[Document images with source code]

>>>>>

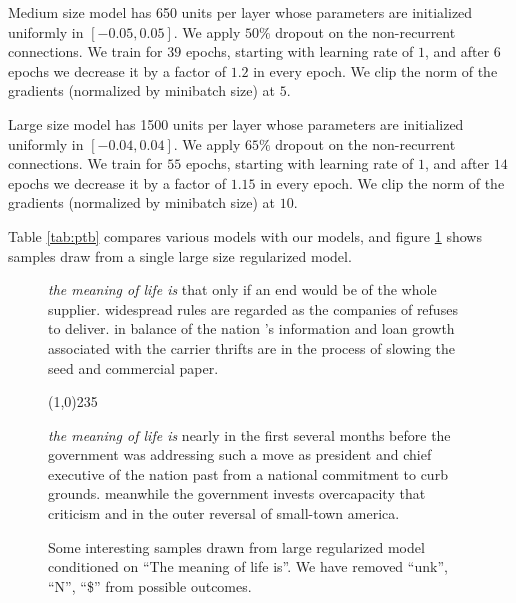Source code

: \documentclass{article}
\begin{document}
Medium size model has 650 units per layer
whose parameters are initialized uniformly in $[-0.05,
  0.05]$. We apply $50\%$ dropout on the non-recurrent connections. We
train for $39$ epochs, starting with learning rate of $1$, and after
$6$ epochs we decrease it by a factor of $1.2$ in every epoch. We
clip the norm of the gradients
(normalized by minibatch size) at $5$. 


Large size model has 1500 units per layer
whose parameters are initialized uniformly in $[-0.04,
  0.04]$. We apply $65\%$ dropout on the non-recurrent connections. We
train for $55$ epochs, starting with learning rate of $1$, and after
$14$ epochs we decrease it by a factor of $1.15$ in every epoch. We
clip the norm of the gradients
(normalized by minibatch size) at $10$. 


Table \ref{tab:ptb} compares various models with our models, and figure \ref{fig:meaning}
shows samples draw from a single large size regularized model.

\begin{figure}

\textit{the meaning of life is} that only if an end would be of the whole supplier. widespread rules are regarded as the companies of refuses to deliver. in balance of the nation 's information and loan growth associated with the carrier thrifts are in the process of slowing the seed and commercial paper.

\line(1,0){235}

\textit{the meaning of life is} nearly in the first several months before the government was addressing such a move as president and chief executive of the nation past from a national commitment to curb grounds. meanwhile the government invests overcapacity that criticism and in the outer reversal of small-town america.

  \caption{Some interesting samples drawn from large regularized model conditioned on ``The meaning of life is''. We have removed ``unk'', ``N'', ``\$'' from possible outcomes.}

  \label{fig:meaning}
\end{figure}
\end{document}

<<<<<
>>>>>

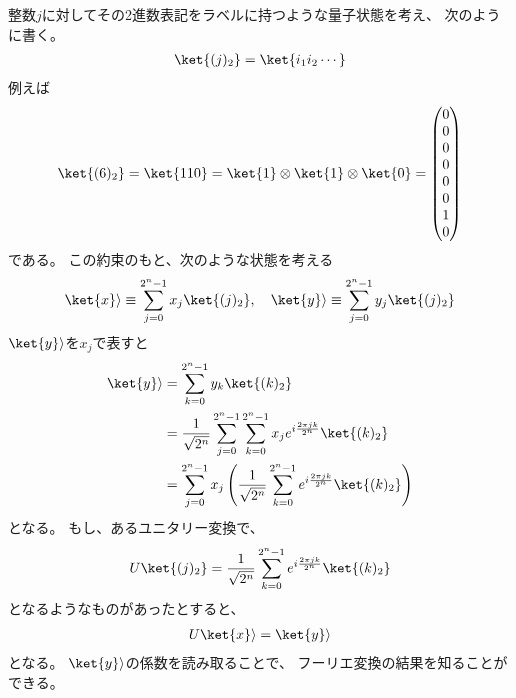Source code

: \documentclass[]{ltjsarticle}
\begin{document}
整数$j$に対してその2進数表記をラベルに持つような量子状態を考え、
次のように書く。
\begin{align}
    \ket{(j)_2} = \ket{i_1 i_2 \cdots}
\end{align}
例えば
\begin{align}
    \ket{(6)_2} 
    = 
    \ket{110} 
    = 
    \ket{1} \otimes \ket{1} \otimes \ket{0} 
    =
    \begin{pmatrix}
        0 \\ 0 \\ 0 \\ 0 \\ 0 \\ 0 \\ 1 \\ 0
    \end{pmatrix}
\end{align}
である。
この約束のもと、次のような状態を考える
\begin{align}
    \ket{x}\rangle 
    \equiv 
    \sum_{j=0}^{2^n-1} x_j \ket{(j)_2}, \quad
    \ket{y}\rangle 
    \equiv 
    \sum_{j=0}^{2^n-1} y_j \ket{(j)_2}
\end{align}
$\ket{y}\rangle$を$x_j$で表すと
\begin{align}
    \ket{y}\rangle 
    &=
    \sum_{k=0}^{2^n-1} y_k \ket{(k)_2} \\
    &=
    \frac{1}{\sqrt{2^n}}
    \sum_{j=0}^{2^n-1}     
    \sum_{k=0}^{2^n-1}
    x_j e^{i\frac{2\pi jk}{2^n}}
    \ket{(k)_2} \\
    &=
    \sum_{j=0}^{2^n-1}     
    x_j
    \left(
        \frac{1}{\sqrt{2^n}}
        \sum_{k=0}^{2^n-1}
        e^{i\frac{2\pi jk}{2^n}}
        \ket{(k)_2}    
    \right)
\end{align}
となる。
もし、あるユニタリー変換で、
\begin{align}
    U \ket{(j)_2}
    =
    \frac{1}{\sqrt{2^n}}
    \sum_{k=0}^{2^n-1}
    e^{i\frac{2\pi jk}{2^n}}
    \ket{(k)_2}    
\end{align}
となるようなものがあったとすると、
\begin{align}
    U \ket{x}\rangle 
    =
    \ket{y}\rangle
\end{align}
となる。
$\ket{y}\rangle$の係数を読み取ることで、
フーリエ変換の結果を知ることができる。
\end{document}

<<<<<

EXERCISE AIM: Search the entries for the word "factor". Copy each line where it appears.

EXERCISE RESULT:
$6$ epochs we decrease it by a factor of $1.2$ in every epoch. We
$14$ epochs we decrease it by a factor of $1.15$ in every epoch. We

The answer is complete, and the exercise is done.